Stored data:
• • • • • • •

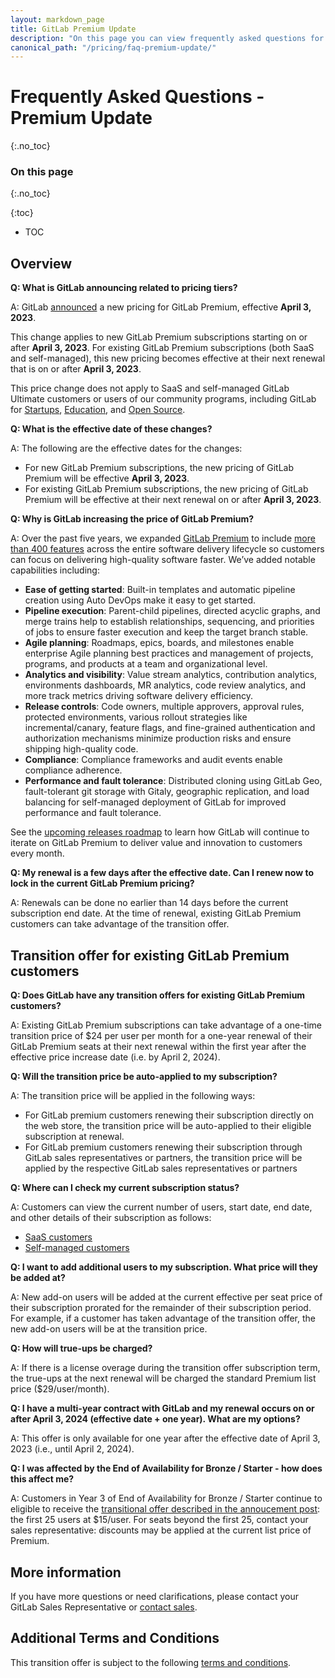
 ```yaml
---
layout: markdown_page
title: GitLab Premium Update
description: "On this page you can view frequently asked questions for changes related to GitLab Premium Update and its evolution"
canonical_path: "/pricing/faq-premium-update/"
---
```


# Frequently Asked Questions - Premium Update

{:.no_toc}

### On this page

{:.no_toc}

{:toc}

- TOC


## Overview

**Q: What is GitLab announcing related to pricing tiers?**  

A: GitLab [announced](https://about.gitlab.com/blog/2023/03/02/gitlab-premium-update/) a new pricing for GitLab Premium, effective **April 3, 2023**. 

This change applies to new GitLab Premium subscriptions starting on or after **April 3, 2023**. For existing GitLab Premium subscriptions (both SaaS and self-managed), this new pricing becomes effective at their next renewal that is on or after **April 3, 2023**. 

This price change does not apply to SaaS and self-managed GitLab Ultimate customers or users of our community programs, including GitLab for [Startups](https://about.gitlab.com/solutions/startups/), [Education](https://about.gitlab.com/solutions/education/), and [Open Source](https://about.gitlab.com/solutions/open-source/). 

**Q: What is the effective date of these changes?** 

A: The following are the effective dates for the changes:
- For new GitLab Premium subscriptions, the new pricing of GitLab Premium will be effective **April 3, 2023**.
- For existing GitLab Premium subscriptions, the new pricing of GitLab Premium will be effective at their next renewal on or after **April 3, 2023**. 

**Q: Why is GitLab increasing the price of GitLab Premium?** 

A: Over the past five years, we expanded [GitLab Premium](https://about.gitlab.com/pricing/premium/) to include [more than 400 features](https://gitlab-com.gitlab.io/cs-tools/gitlab-cs-tools/what-is-new-since/?tab=features&minVersion=10_05&selectedMinTier=premium&selectedMaxTier=premium) across the entire software delivery lifecycle so customers can focus on delivering high-quality software faster. We’ve added notable capabilities including:
- **Ease of getting started**: Built-in templates and automatic pipeline creation using Auto DevOps make it easy to get started.
- **Pipeline execution**: Parent-child pipelines, directed acyclic graphs, and merge trains help to establish relationships, sequencing, and priorities of jobs to ensure faster execution and keep the target branch stable.
- **Agile planning**: Roadmaps, epics, boards, and milestones enable enterprise Agile planning best practices and management of projects, programs, and products at a team and organizational level.
- **Analytics and visibility**: Value stream analytics, contribution analytics, environments dashboards, MR analytics, code review analytics, and more track metrics driving software delivery efficiency.
- **Release controls**: Code owners, multiple approvers, approval rules, protected environments, various rollout strategies like incremental/canary, feature flags, and fine-grained authentication and authorization mechanisms minimize production risks and ensure shipping high-quality code.
- **Compliance**: Compliance frameworks and audit events enable compliance adherence.
- **Performance and fault tolerance**: Distributed cloning using GitLab Geo, fault-tolerant git storage with Gitaly, geographic replication, and load balancing for self-managed deployment of GitLab for improved performance and fault tolerance. 

See the [upcoming releases roadmap](https://about.gitlab.com/direction/paid_tiers/) to learn how GitLab will continue to iterate on GitLab Premium to deliver value and innovation to customers every month. 


**Q: My renewal is a few days after the effective date. Can I renew now to lock in the current GitLab Premium pricing?** 

A: Renewals can be done no earlier than 14 days before the current subscription end date. At the time of renewal, existing GitLab Premium customers can take advantage of the transition offer.

## Transition offer for existing GitLab Premium customers

**Q: Does GitLab have any transition offers for existing GitLab Premium customers?** 

A: Existing GitLab Premium subscriptions can take advantage of a one-time transition price of $24 per user per month for a one-year renewal of their GitLab Premium seats at their next renewal within the first year after the effective price increase date (i.e. by April 2, 2024). 

**Q: Will the transition price be auto-applied to my subscription?** 

A: The transition price will be applied in the following ways:
- For GitLab premium customers renewing their subscription directly on the web store, the transition price will be auto-applied to their eligible subscription at renewal. 
- For GitLab premium customers renewing their subscription through GitLab sales representatives or partners, the transition price will be applied by the respective GitLab sales representatives or partners

**Q: Where can I check my current subscription status?** 

A: Customers can view the current number of users, start date, end date, and other details of their subscription as follows:
- [SaaS customers](https://docs.gitlab.com/ee/subscriptions/gitlab_com/#view-your-gitlabcom-subscription)
- [Self-managed customers](https://docs.gitlab.com/ee/subscriptions/self_managed/index.html#view-your-subscription)

**Q: I want to add additional users to my subscription. What price will they be added at?** 

A: New add-on users will be added at the current effective per seat price of their subscription prorated for the remainder of their subscription period. For example, if a customer has taken advantage of the transition offer, the new add-on users will be at the transition price.

**Q: How will true-ups be charged?** 

A: If there is a license overage during the transition offer subscription term, the true-ups at the next renewal will be charged the standard Premium list price ($29/user/month).


**Q: I have a multi-year contract with GitLab and my renewal occurs on or after April 3, 2024 (effective date + one year). What are my options?** 

A: This offer is only available for one year after the effective date of April 3, 2023 (i.e., until April 2, 2024).

**Q: I was affected by the End of Availability for Bronze / Starter - how does this affect me?** 

A: Customers in Year 3 of End of Availability for Bronze / Starter continue to eligible to receive the [transitional offer described in the annoucement post](/blog/2021/01/26/new-gitlab-product-subscription-model/#timeline-and-transition-offers): the first 25 users at $15/user. For seats beyond the first 25, contact your sales representative: discounts may be applied at the current list price of Premium.

## More information

If you have more questions or need clarifications, please contact your GitLab Sales Representative or [contact sales](https://page.gitlab.com/premium-update.html).

## Additional Terms and Conditions

This transition offer is subject to the following [terms and conditions](https://about.gitlab.com/pricing/terms).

• • • • • • •

__Exercise objective__
Taking the entries above, write out exactly each line from the one holding "- **Agile planning**: Roadmaps, epics, boards, and" to the one holding "- **Compliance**: Compliance", both included, and stop there.

__Written response__
- **Agile planning**: Roadmaps, epics, boards, and milestones enable enterprise Agile planning best practices and management of projects, programs, and products at a team and organizational level.
- **Analytics and visibility**: Value stream analytics, contribution analytics, environments dashboards, MR analytics, code review analytics, and more track metrics driving software delivery efficiency.
- **Release controls**: Code owners, multiple approvers, approval rules, protected environments, various rollout strategies like incremental/canary, feature flags, and fine-grained authentication and authorization mechanisms minimize production risks and ensure shipping high-quality code.
- **Compliance**: Compliance frameworks and audit events enable compliance adherence.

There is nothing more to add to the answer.